Out of the fog came sparks of color at Sea Crest School — blushing nectarines and cherries, blue hydrangeas in mason jars and purple eggplants no bigger than a palm. With the sharp tang of garlic in the air, first-graders gathered on a cool Friday morning to manage their school’s annual Box Town Market and sell their wares.
It was the last event of their social studies unit. They had rolled up their sleeves and dug into the dirt, planting fresh lettuce, beets and carrots, connecting the food on their tables to the ground in which it’s grown, as well as others who would eat it.
“It’s all about self and how we fit into the world,” teacher Stephanie Hanepen said. “We talk about what makes Half Moon Bay such a unique community to live in … We talk about seeds, planting, weeding, watering, harvesting.”
“They get a grip on and an exposure to one of the things I see as one of the miracles of the world,” said Coastside Farmers Market manager and Half Moon Bay Farmer of the Year Erin Tormey, who had the honor of cutting a ribbon to kick off the event. “It’s such a holistic, healthy thing … There’s work involved, there’s science, there’s effort and attention. I think they get that early on.”
Students managing such stands as Baking & Taking (selling gluten-free baked goods, hummus and Sea Crest-grown lettuce) and Awesome Everything (boasting duct tape wallets and packs of handmade greeting cards) carefully counted dollar bills and quarters in exchange for their homegrown goods.
They donated proceeds to support Market Match, an incentive program for people to buy wholesome foods.
First-grader Autumn Seaborn showed off fresh apricots, leeks, plums and pumpkin bread.

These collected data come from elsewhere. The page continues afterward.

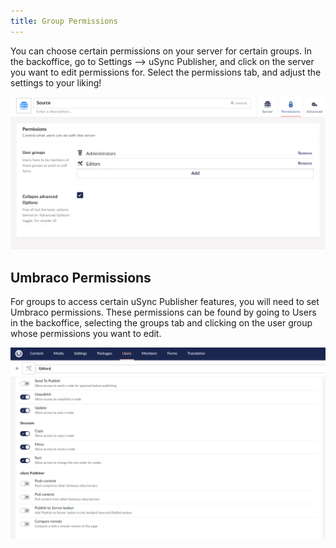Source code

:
 ```yaml
---
title: Group Permissions
---
```


You can choose certain permissions on your server for certain groups. In the backoffice, go to Settings --> uSync Publisher, and click on the server you want to edit permissions for. Select the permissions tab, and adjust the settings to your liking!

![An example server permissions page.](sourcePermissions.png)

## Umbraco Permissions
For groups to access certain uSync Publisher features, you will need to set Umbraco permissions. These permissions can be found by going to Users in the backoffice, selecting the groups tab and clicking on the user group whose permissions you want to edit. 

![An Editors group permissions page.](userPermissions.png)

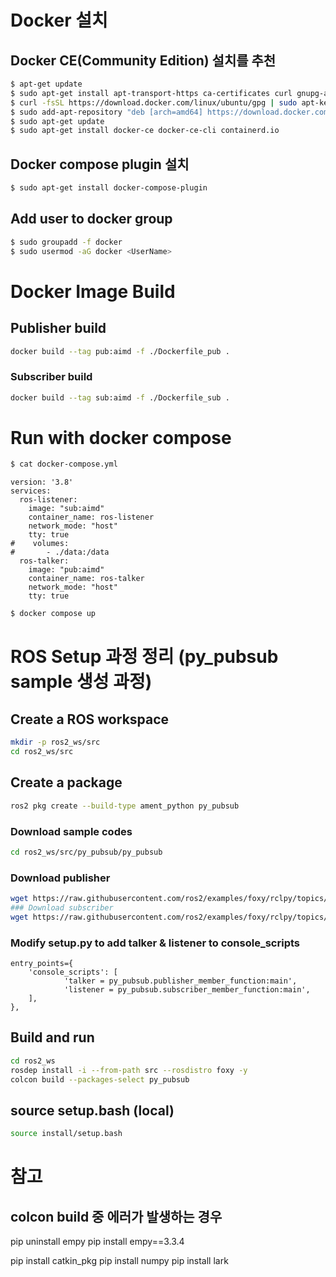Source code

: # Docker 설치
## Docker CE(Community Edition) 설치를 추천
```sh
$ apt-get update
$ sudo apt-get install apt-transport-https ca-certificates curl gnupg-agent software-properties-common
$ curl -fsSL https://download.docker.com/linux/ubuntu/gpg | sudo apt-key add -
$ sudo add-apt-repository "deb [arch=amd64] https://download.docker.com/linux/ubuntu $(lsb_release -cs) stable"
$ sudo apt-get update
$ sudo apt-get install docker-ce docker-ce-cli containerd.io
```
## Docker compose plugin 설치
```sh
$ sudo apt-get install docker-compose-plugin
```

## Add user to docker group
```sh
$ sudo groupadd -f docker
$ sudo usermod -aG docker <UserName>
```

# Docker Image Build
## Publisher build
```sh
docker build --tag pub:aimd -f ./Dockerfile_pub .
```

### Subscriber build
```sh
docker build --tag sub:aimd -f ./Dockerfile_sub .
```

# Run with docker compose

```sh
$ cat docker-compose.yml
```
```
version: '3.8'
services:
  ros-listener:
    image: "sub:aimd"
    container_name: ros-listener
    network_mode: "host"
    tty: true
#    volumes: 
#       - ./data:/data
  ros-talker:
    image: "pub:aimd"
    container_name: ros-talker
    network_mode: "host"
    tty: true
```

``` sh
$ docker compose up
```


# ROS Setup 과정 정리 (py_pubsub sample 생성 과정) 
## Create a ROS workspace
``` sh
mkdir -p ros2_ws/src
cd ros2_ws/src
```

## Create a package
``` sh
ros2 pkg create --build-type ament_python py_pubsub
```

### Download sample codes
``` sh
cd ros2_ws/src/py_pubsub/py_pubsub
```

### Download publisher
``` sh
wget https://raw.githubusercontent.com/ros2/examples/foxy/rclpy/topics/minimal_publisher/examples_rclpy_minimal_publisher/publisher_member_function.py
### Download subscriber
wget https://raw.githubusercontent.com/ros2/examples/foxy/rclpy/topics/minimal_subscriber/examples_rclpy_minimal_subscriber/subscriber_member_function.py
```

### Modify setup.py to add talker & listener to console_scripts
    entry_points={
        'console_scripts': [
                'talker = py_pubsub.publisher_member_function:main',
                'listener = py_pubsub.subscriber_member_function:main',
        ],
    },


## Build and run
``` sh
cd ros2_ws
rosdep install -i --from-path src --rosdistro foxy -y
colcon build --packages-select py_pubsub
```

## source setup.bash (local)
``` sh
source install/setup.bash
```


# 참고
## colcon build 중 에러가 발생하는 경우

pip uninstall empy
pip install empy==3.3.4

pip install catkin_pkg
pip install numpy
pip install lark
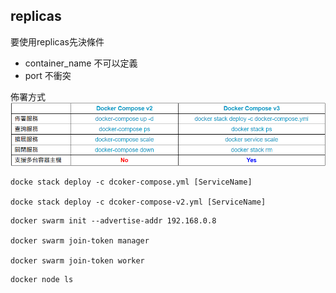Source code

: ## replicas 

要使用replicas先決條件

 - container_name 不可以定義
 - port 不衝突

佈署方式
![img.png](img.png)
```shell
docke stack deploy -c dcoker-compose.yml [ServiceName]

docke stack deploy -c dcoker-compose-v2.yml [ServiceName]

```


```shell
docker swarm init --advertise-addr 192.168.0.8

docker swarm join-token manager

docker swarm join-token worker
```


```shell
docker node ls
```
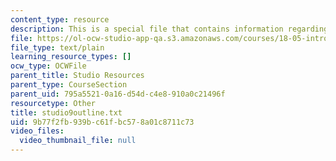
 ```yaml
---
content_type: resource
description: This is a special file that contains information regarding studio 9.
file: https://ol-ocw-studio-app-qa.s3.amazonaws.com/courses/18-05-introduction-to-probability-and-statistics-spring-2014/9b77f2fb939bc61fbc578a01c8711c73_studio9outline.txt
file_type: text/plain
learning_resource_types: []
ocw_type: OCWFile
parent_title: Studio Resources
parent_type: CourseSection
parent_uid: 795a5521-0a16-d54d-c4e8-910a0c21496f
resourcetype: Other
title: studio9outline.txt
uid: 9b77f2fb-939b-c61f-bc57-8a01c8711c73
video_files:
  video_thumbnail_file: null
---
```

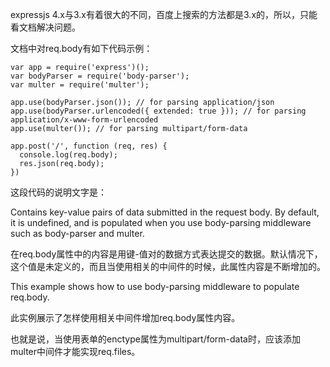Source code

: expressjs 4.x与3.x有着很大的不同，百度上搜索的方法都是3.x的，所以，只能看文档解决问题。

文档中对req.body有如下代码示例：

```
var app = require('express')();
var bodyParser = require('body-parser');
var multer = require('multer'); 

app.use(bodyParser.json()); // for parsing application/json
app.use(bodyParser.urlencoded({ extended: true })); // for parsing application/x-www-form-urlencoded
app.use(multer()); // for parsing multipart/form-data

app.post('/', function (req, res) {
  console.log(req.body);
  res.json(req.body);
})
```

这段代码的说明文字是：

Contains key-value pairs of data submitted in the request body. By default, it is undefined, and is populated when you use body-parsing middleware such as body-parser and multer.

在req.body属性中的内容是用键-值对的数据方式表达提交的数据。默认情况下，这个值是未定义的，而且当使用相关的中间件的时候，此属性内容是不断增加的。

This example shows how to use body-parsing middleware to populate req.body.

此实例展示了怎样使用相关中间件增加req.body属性内容。

也就是说，当使用表单的enctype属性为multipart/form-data时，应该添加multer中间件才能实现req.files。
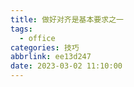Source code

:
 ```yaml
---
title: 做好对齐是基本要求之一
tags:
  - office
categories: 技巧
abbrlink: ee13d247
date: 2023-03-02 11:10:00
---
```

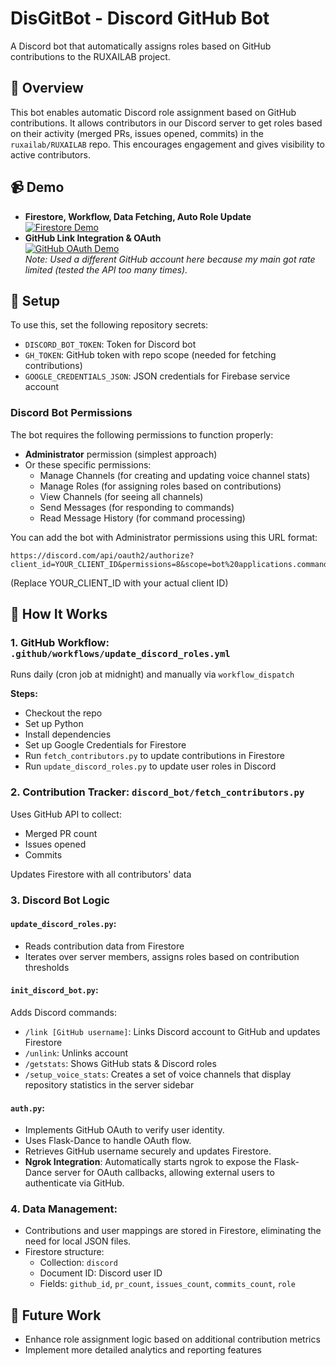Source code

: # DisGitBot - Discord GitHub Bot

A Discord bot that automatically assigns roles based on GitHub contributions to the RUXAILAB project.

## 🎯 Overview  
This bot enables automatic Discord role assignment based on GitHub contributions. It allows contributors in our Discord server to get roles based on their activity (merged PRs, issues opened, commits) in the `ruxailab/RUXAILAB` repo. This encourages engagement and gives visibility to active contributors.

## 📹 Demo  
- **Firestore, Workflow, Data Fetching, Auto Role Update**  
  [![Firestore Demo](https://img.youtube.com/vi/AGuPckbdqdY/0.jpg)](https://youtu.be/AGuPckbdqdY)
- **GitHub Link Integration & OAuth**  
  [![GitHub OAuth Demo](https://img.youtube.com/vi/3uSMN4r4Af0/0.jpg)](https://youtu.be/3uSMN4r4Af0)  
  _Note: Used a different GitHub account here because my main got rate limited (tested the API too many times)._

## 🔧 Setup  
To use this, set the following repository secrets:

- `DISCORD_BOT_TOKEN`: Token for Discord bot
- `GH_TOKEN`: GitHub token with repo scope (needed for fetching contributions)
- `GOOGLE_CREDENTIALS_JSON`: JSON credentials for Firebase service account

### Discord Bot Permissions
The bot requires the following permissions to function properly:

- **Administrator** permission (simplest approach)
- Or these specific permissions:
  - Manage Channels (for creating and updating voice channel stats)
  - Manage Roles (for assigning roles based on contributions)
  - View Channels (for seeing all channels)
  - Send Messages (for responding to commands)
  - Read Message History (for command processing)

You can add the bot with Administrator permissions using this URL format:
```
https://discord.com/api/oauth2/authorize?client_id=YOUR_CLIENT_ID&permissions=8&scope=bot%20applications.commands
```
(Replace YOUR_CLIENT_ID with your actual client ID)

## 🧠 How It Works

### 1. GitHub Workflow: `.github/workflows/update_discord_roles.yml`  
Runs daily (cron job at midnight) and manually via `workflow_dispatch`

**Steps:**
- Checkout the repo  
- Set up Python  
- Install dependencies  
- Set up Google Credentials for Firestore  
- Run `fetch_contributors.py` to update contributions in Firestore  
- Run `update_discord_roles.py` to update user roles in Discord  

### 2. Contribution Tracker: `discord_bot/fetch_contributors.py`  
Uses GitHub API to collect:
- Merged PR count  
- Issues opened  
- Commits  

Updates Firestore with all contributors' data

### 3. Discord Bot Logic

#### `update_discord_roles.py`:
- Reads contribution data from Firestore  
- Iterates over server members, assigns roles based on contribution thresholds  

#### `init_discord_bot.py`:
Adds Discord commands:
- `/link [GitHub username]`: Links Discord account to GitHub and updates Firestore  
- `/unlink`: Unlinks account  
- `/getstats`: Shows GitHub stats & Discord roles
- `/setup_voice_stats`: Creates a set of voice channels that display repository statistics in the server sidebar

#### `auth.py`:
- Implements GitHub OAuth to verify user identity.
- Uses Flask-Dance to handle OAuth flow.
- Retrieves GitHub username securely and updates Firestore.
- **Ngrok Integration**: Automatically starts ngrok to expose the Flask-Dance server for OAuth callbacks, allowing external users to authenticate via GitHub.

### 4. Data Management:
- Contributions and user mappings are stored in Firestore, eliminating the need for local JSON files.  
- Firestore structure:  
  - Collection: `discord`  
  - Document ID: Discord user ID  
  - Fields: `github_id`, `pr_count`, `issues_count`, `commits_count`, `role`

## 💭 Future Work
- Enhance role assignment logic based on additional contribution metrics  
- Implement more detailed analytics and reporting features
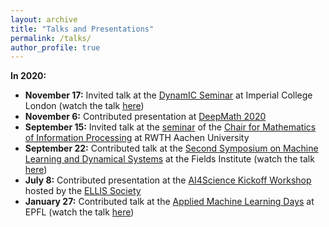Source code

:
 ```yaml
---
layout: archive
title: "Talks and Presentations"
permalink: /talks/
author_profile: true
---
```


<!-- {% for post in site.talks reversed %}
  {% include archive-single-talk.html %}
{% endfor %} -->

__In 2020:__
- __November 17:__ Invited talk at the [DynamIC Seminar](https://wwwf.imperial.ac.uk/~mrasmuss/DynamIC/) at Imperial College London (watch the talk [here](https://www.youtube.com/watch?v=sMY_rZS5k3Q&list=PLOMUcsGYfYasfTuGmshpDiNCsY16XcayD)) 
- __November 6:__ Contributed presentation at [DeepMath 2020](https://deepmath-conference.com/)
- __September 15:__ Invited talk at the [seminar](http://www.mathc.rwth-aachen.de/news/passed_talks/) of the [Chair for Mathematics of Information Processing](https://www.mathc.rwth-aachen.de/home/home/) at RWTH Aachen University
- __September 22:__ Contributed talk at the [Second Symposium on Machine Learning and Dynamical Systems](http://www.fields.utoronto.ca/activities/20-21/dynamical) at the Fields Institute (watch the talk [here](https://www.youtube.com/watch?v=iQ23qaGcFjc))
- __July 8:__ Contributed presentation at the [AI4Science Kickoff Workshop](https://ai4science-amsterdam.github.io/events2/) hosted by the [ELLIS Society](https://ellis.eu/)<br>
- __January 27:__ Contributed talk at the [Applied Machine Learning Days](https://appliedmldays.org/) at EPFL (watch the talk [here](https://www.youtube.com/watch?v=fzyGWbUmHkY&list=PLOMUcsGYfYasfTuGmshpDiNCsY16XcayD))

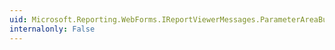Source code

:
 ```yaml
---
uid: Microsoft.Reporting.WebForms.IReportViewerMessages.ParameterAreaButtonToolTip
internalonly: False
---
```

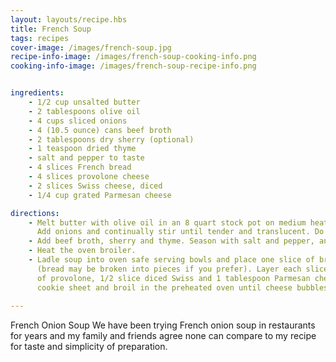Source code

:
 ```yaml
---
layout: layouts/recipe.hbs
title: French Soup
tags: recipes
cover-image: /images/french-soup.jpg
recipe-info-image: /images/french-soup-cooking-info.png
cooking-info-image: /images/french-soup-recipe-info.png


ingredients:
    - 1/2 cup unsalted butter
    - 2 tablespoons olive oil
    - 4 cups sliced onions
    - 4 (10.5 ounce) cans beef broth
    - 2 tablespoons dry sherry (optional)
    - 1 teaspoon dried thyme
    - salt and pepper to taste
    - 4 slices French bread
    - 4 slices provolone cheese
    - 2 slices Swiss cheese, diced
    - 1/4 cup grated Parmesan cheese

directions:
    - Melt butter with olive oil in an 8 quart stock pot on medium heat. 
      Add onions and continually stir until tender and translucent. Do not brown the onions.
    - Add beef broth, sherry and thyme. Season with salt and pepper, and simmer for 30 minutes.
    - Heat the oven broiler.
    - Ladle soup into oven safe serving bowls and place one slice of bread on top of each
      (bread may be broken into pieces if you prefer). Layer each slice of bread with a slice 
      of provolone, 1/2 slice diced Swiss and 1 tablespoon Parmesan cheese. Place bowls on 
      cookie sheet and broil in the preheated oven until cheese bubbles and browns slightly.
        
---
```


French Onion Soup We have been trying French onion soup in restaurants for years and my family and friends agree  none can compare to my recipe for taste and simplicity of preparation.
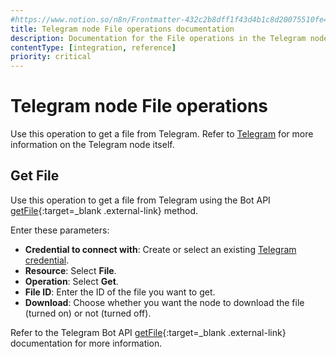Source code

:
```yaml
---
#https://www.notion.so/n8n/Frontmatter-432c2b8dff1f43d4b1c8d20075510fe4
title: Telegram node File operations documentation
description: Documentation for the File operations in the Telegram node in n8n, a workflow automation platform. Includes details to configure all File operations.
contentType: [integration, reference]
priority: critical
---
```


# Telegram node File operations

Use this operation to get a file from Telegram. Refer to [Telegram](/integrations/builtin/app-nodes/n8n-nodes-base.telegram/index.md) for more information on the Telegram node itself.

## Get File

Use this operation to get a file from Telegram using the Bot API [getFile](https://core.telegram.org/bots/api#getfile){:target=_blank .external-link} method.

Enter these parameters:

* **Credential to connect with**: Create or select an existing [Telegram credential](/integrations/builtin/credentials/telegram.md).
* **Resource**: Select **File**.
* **Operation**: Select **Get**.
* **File ID**: Enter the ID of the file you want to get.
* **Download**: Choose whether you want the node to download the file (turned on) or not (turned off).

Refer to the Telegram Bot API [getFile](https://core.telegram.org/bots/api#getfile){:target=_blank .external-link} documentation for more information.
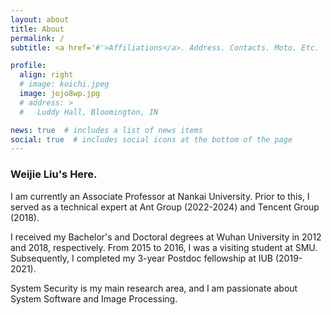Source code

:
 ```yaml
---
layout: about
title: About
permalink: /
subtitle: <a href='#'>Affiliations</a>. Address. Contacts. Moto. Etc.

profile:
  align: right
  # image: koichi.jpeg
  image: jojo8wp.jpg
  # address: >
  #   Luddy Hall, Bloomington, IN

news: true  # includes a list of news items
social: true  # includes social icons at the bottom of the page
---
```


### Weijie Liu's Here.

I am currently an Associate Professor at Nankai University. Prior to this, I served as a technical expert at Ant Group (2022-2024) and Tencent Group (2018).

I received my Bachelor's and Doctoral degrees at Wuhan University in 2012 and 2018, respectively.
From 2015 to 2016, I was a visiting student at SMU.
Subsequently, I completed my 3-year Postdoc fellowship at IUB (2019-2021).

System Security is my main research area, and I am passionate about System Software and Image Processing.
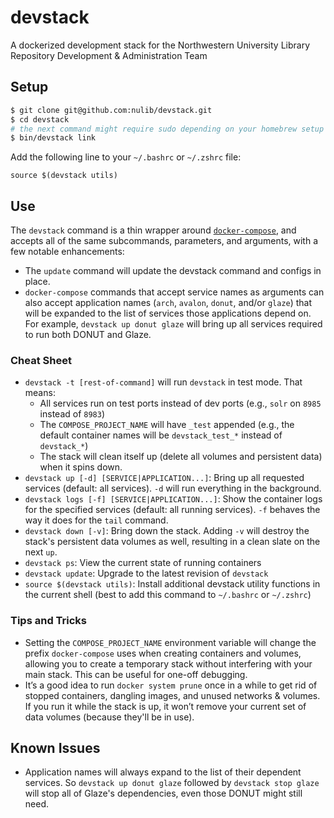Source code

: # devstack
A dockerized development stack for the Northwestern University Library Repository Development & Administration Team

## Setup

```bash
$ git clone git@github.com:nulib/devstack.git
$ cd devstack
# the next command might require sudo depending on your homebrew setup
$ bin/devstack link
```

Add the following line to your `~/.bashrc` or `~/.zshrc` file:
```
source $(devstack utils)
```

## Use

The `devstack` command is a thin wrapper around [`docker-compose`](https://docs.docker.com/compose/reference/), and accepts
all of the same subcommands, parameters, and arguments, with a few notable enhancements:

* The `update` command will update the devstack command and configs in place.
* `docker-compose` commands that accept service names as arguments can also accept application names
  (`arch`, `avalon`, `donut`, and/or `glaze`) that will be expanded to the list of services those
  applications depend on. For example, `devstack up donut glaze` will bring up all services required
  to run both DONUT and Glaze.

### Cheat Sheet

* `devstack -t [rest-of-command]` will run `devstack` in test mode. That means:
  * All services run on test ports instead of dev ports (e.g., `solr` on `8985` instead of `8983`)
  * The `COMPOSE_PROJECT_NAME` will have `_test` appended (e.g., the default container names will be 
    `devstack_test_*` instead of `devstack_*`)
  * The stack will clean itself up (delete all volumes and persistent data) when it spins down.
* `devstack up [-d] [SERVICE|APPLICATION...]`: Bring up all requested services (default: all services).
  `-d` will run everything in the background.
* `devstack logs [-f] [SERVICE|APPLICATION...]`: Show the container logs for the specified services (default:
  all running services). `-f` behaves the way it does for the `tail` command.
* `devstack down [-v]`: Bring down the stack. Adding `-v` will destroy the stack's persistent data volumes as
  well, resulting in a clean slate on the next `up`.
* `devstack ps`: View the current state of running containers
* `devstack update`: Upgrade to the latest revision of `devstack`
* `source $(devstack utils)`: Install additional devstack utility functions in the current shell (best to add this command to `~/.bashrc` or `~/.zshrc`)

### Tips and Tricks

* Setting the `COMPOSE_PROJECT_NAME` environment variable will change the prefix `docker-compose` uses when
  creating containers and volumes, allowing you to create a temporary stack without interfering with your
  main stack. This can be useful for one-off debugging.
* It’s a good idea to run `docker system prune` once in a while to get rid of stopped containers, dangling
  images, and unused networks & volumes. If you run it while the stack is up, it won’t remove your current
  set of data volumes (because they'll be in use).

## Known Issues

* Application names will always expand to the list of their dependent services. So `devstack up donut glaze`
  followed by `devstack stop glaze` will stop all of Glaze's dependencies, even those DONUT might still need.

“Everyone wants peaches,” said Seaborn, working quickly to meet queuing customers’ demands.
“It was really fun,” Paxton Holden chimed in. “When we first planted, it was really small, but then it gets really big, and it’s surprising.”
Ashleigh Evans was also proud of what she had grown with her business partners.
“I feel awesome because we grew all this for a while,” Evans said. “I hope people like the taste of them.”
The Third Grade hosted their Annual Entrepreneur Fair on Thursday, June 1st, during the night of the Community Open House. This sale is part of their economics unit in an effort to earn money to save the wetlands.
Early in the Spring, students initiated their projects: conducted research, taking market surveys and interviewing other entrepreneurs, started to learn important concepts and finalized their business ideas. Once they had their business ventures approved, they soon began manufacturing or preparing the parts of their service, purchasing business licenses, choosing rental spaces, creating advertisements, and making business cards and thank you receipts. Students even got a loan from Sea Crest for petty cash in preparation for the Open House.
Third graders donated all the money raised from the Entrepreneur Fair to the Coastside Land Trust in an effort to help save the wetlands –We are so proud of them!
The second grade embarked on some exciting trips around the globe with our resident experts! It was thrilling to have second-grade students share what they learned about the countries they studied. Presentations were varied and creative: students were able to taste a little bit of food and learn about the culture, language and interesting facts from all over the world!
Our second-grade experts did a fantastic job of leading their class on these adventures, from pointing out where their country is located on the world map to sharing a customized slide show, artwork, game, folktale, sport, or tradition from their respective countries. It was an exciting experience for everyone, as our students practiced public speaking in a fun and meaningful way.